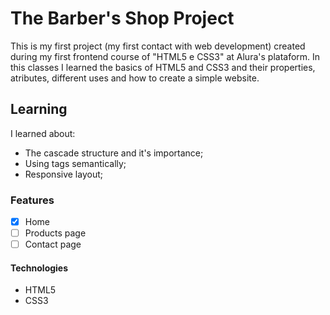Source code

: # The Barber's Shop Project

This is my first project (my first contact with web development) created during my first frontend course of "HTML5 e CSS3" at Alura's plataform. 
In this classes I learned the basics of HTML5 and CSS3 and their properties, atributes, different uses and how to create a simple website.

## Learning

I learned about:
- The cascade structure and it's importance;
- Using tags semantically;
- Responsive layout;

### Features

- [x] Home
- [ ] Products page
- [ ] Contact page

#### Technologies

- HTML5
- CSS3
------------------------
Please provide an exact transcription of each line from the one holding "- The cascade structure and it's importance;" through the final line of the data above.

Answer space:
- The cascade structure and it's importance;
- Using tags semantically;
- Responsive layout;

### Features

- [x] Home
- [ ] Products page
- [ ] Contact page

#### Technologies

- HTML5
- CSS3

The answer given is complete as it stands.